Romans 7:7-25 is one of today’s readings in the St. James reader, and it is typically read this way: “I am just so sinful that even though I want to do right, I can’t. Nor can I not do the wrong I don’t want to do. This is the daily struggle of the Christian–look, even Paul admits that he is prone to defeat! Who will deliver me from this body of death? Thankfully, God through Jesus when he takes me to heaven and forever rids me of this split self! Until then, I’ll always suffer this war within.”
How bleak. Thankfully, that’s not what Paul is saying at all.
The key to reading this tricky section rightly is to have 7:1-6, which precedes it, firmly in mind as you read. In those verses, Paul says:
  • “…you also have died to the law through the body of Christ, so that you may belong to another, to him who has been raised from the dead, in order that we may bear fruit for God” (7:4; note the tense; this is past action with ongoing significance).
  • “For while we were living in the flesh, our sinful passions, aroused by the law, were at work in our members to bear fruit for death” (7:5; note the past time “while we were.” This situation no longer applies).
  • “But now we are released from the law, having died to that which held us captive, so that we serve in the new way of the Spirit and not in the old way of the written code” (7:6; note the new situation in which we currently live–released from the law, which echoes 7:4).
So as we read 7:7-25, it’s crucial to remember that we have died to the law, been released from it. Therefore, everything Paul says about carrying out the law in 7:7-25, even though in the first-person “I,” is not intended to reflect the life of one whose faith is in Jesus (and whose faith is like Jesus’).

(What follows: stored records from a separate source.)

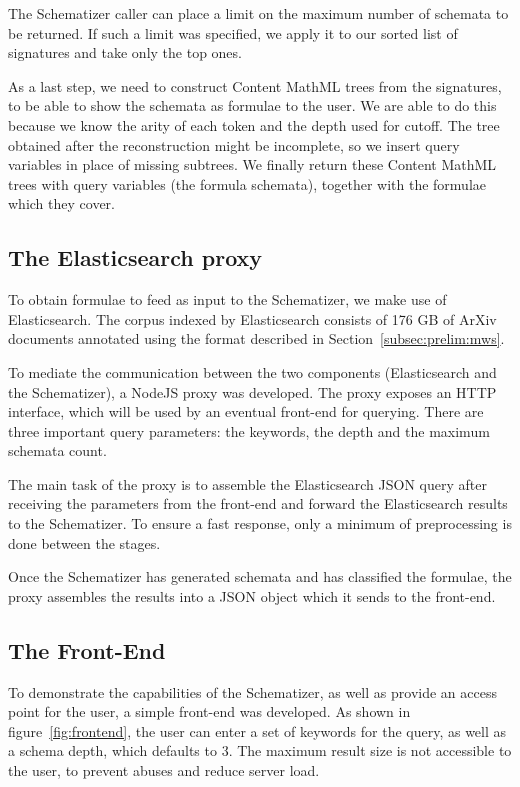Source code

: \documentclass[a4paper,oneside]{article}
\def\cmml{\textsf{Content MathML}\xspace}
\def\arxiv{\textsf{ArXiv}\xspace}
\begin{document}
The Schematizer caller can place a limit on the maximum number of schemata to be
returned. If such a limit was specified, we apply it to our sorted list of
signatures and take only the top ones.

As a last step, we need to construct \cmml trees from the signatures,
to be able to show the schemata as formulae to the user. We are able to do
this because we know the arity of each token and the depth used for cutoff.
The tree obtained after the reconstruction might be incomplete, so we insert
query variables in place of missing subtrees.
We finally return these \cmml trees with query variables (the formula
schemata), together with the formulae which they cover.

\subsection{The Elasticsearch proxy}\label{subsec:esproxy}
To obtain formulae to feed as input to the Schematizer, we make use of
Elasticsearch. The corpus indexed by Elasticsearch consists of 176 GB of \arxiv
documents annotated using the format described in
Section~\ref{subsec:prelim:mws}.

To mediate the communication between the two components (Elasticsearch and the
Schematizer), a NodeJS proxy was developed. The proxy exposes an HTTP
interface, which will be used by an eventual front-end for querying.
There are three important query parameters: the keywords, the depth and the
maximum schemata count.

The main task of the proxy is to assemble the Elasticsearch JSON query after
receiving the parameters from the front-end and forward the Elasticsearch
results to the Schematizer. To ensure a fast response, only a minimum of
preprocessing is done between the stages.

Once the Schematizer has generated schemata and has classified the formulae,
the proxy assembles the results into a JSON object which it sends to the
front-end.

\subsection{The Front-End}\label{subsec:frontend}
To demonstrate the capabilities of the Schematizer, as well as provide an
access point for the user, a simple front-end was developed.
As shown in figure~\ref{fig:frontend}, the user can enter a set of keywords for
the query, as well as a schema depth, which defaults to 3. The maximum result
size is not accessible to the user, to prevent abuses and reduce server load.
\end{document}
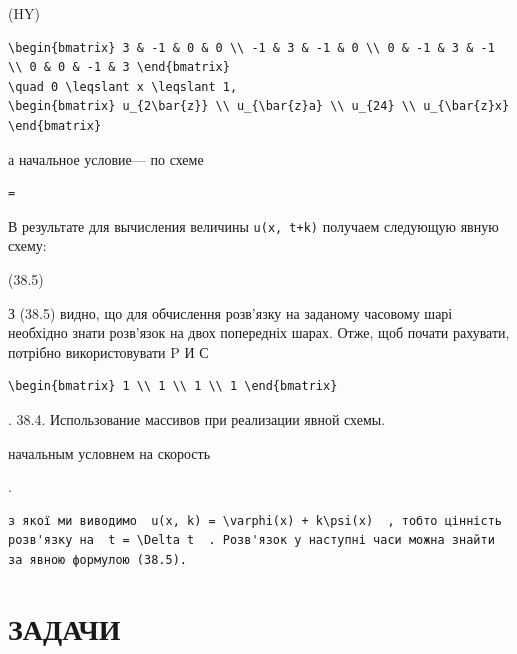 \documentclass[
  ukrainian,
]{article}
\begin{document}
(HY)

\begin{verbatim}
\begin{bmatrix} 3 & -1 & 0 & 0 \\ -1 & 3 & -1 & 0 \\ 0 & -1 & 3 & -1 \\ 0 & 0 & -1 & 3 \end{bmatrix}
\quad 0 \leqslant x \leqslant 1,
\begin{bmatrix} u_{2\bar{z}} \\ u_{\bar{z}a} \\ u_{24} \\ u_{\bar{z}x} \end{bmatrix}
\end{verbatim}

а начальное условие--- по схеме

\begin{verbatim}
=
\end{verbatim}

В результате для вычисления величины \texttt{u(x,\ t+k)} получаем
следующую явную схему:

(38.5)

З (38.5) видно, що для обчислення розв'язку на заданому часовому шарі
необхідно знати розв'язок на двох попередніх шарах. Отже, щоб почати
рахувати, потрібно використовувати P И С

\begin{verbatim}
\begin{bmatrix} 1 \\ 1 \\ 1 \\ 1 \end{bmatrix}
\end{verbatim}

. 38.4. Использование массивов при реализации явной схемы.

начальным условнем на скорость

.

\begin{verbatim}
з якої ми виводимо  u(x, k) = \varphi(x) + k\psi(x)  , тобто цінність розв'язку на  t = \Delta t  . Розв'язок у наступні часи можна знайти за явною формулою (38.5).
\end{verbatim}

\section{ЗАДАЧИ}\label{ux437ux430ux434ux430ux447ux438-7}
\end{document}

So who is the “I”? The most likely answer is that Paul is referring to the Jew who seeks justification–being counted as righteous by God–according to the law and not according to faith in Christ. As soon as he sees where the boundary line is, his sinfulness presses him to contrive a way to circumvent it. The emphasis is on the interplay between the law and one’s sinfulness, but there is no mention of Jesus or the Spirit until the very end.
Jesus is not a solution for once we’re dead, but for this life. He lived to please his Father and thus fulfilled the law (8:3-4). When we enter into his faithfulness, the Spirit begins to undo all of the destructive patterns, what Paul calls “the sin that dwells within” (7:17; 20; 23). This good news that we serve according to the Spirit who changes us from the inside out rises to a climax in 8:11: “If the Spirit of him who raised Jesus from the dead dwells in you, he who raised Christ Jesus from the dead will also give life to your mortal bodies through his Spirit who dwells in you.” We are not doomed to always fail to do what we want to or not do what we don’t want to. The Holy Spirit is resurrecting our dead obedience receptors.
 
To summarize, Romans 7:7-25 best fits the situation of a God-seeking Jew who wants to keep the law but recognizes that his sinfulness short-circuits his obedience. This is in no way the situation of the Christ-follower who is being renewed from the inside out by the Spirit of God dwelling within. Rather, “the free gift is not like the trespass. For if many died through one man’s trespass, much more have the grace of God and the free gift by the grace of that one man Jesus Christ abounded for many” (Romans 5:15; and 5:12-21 as a whole).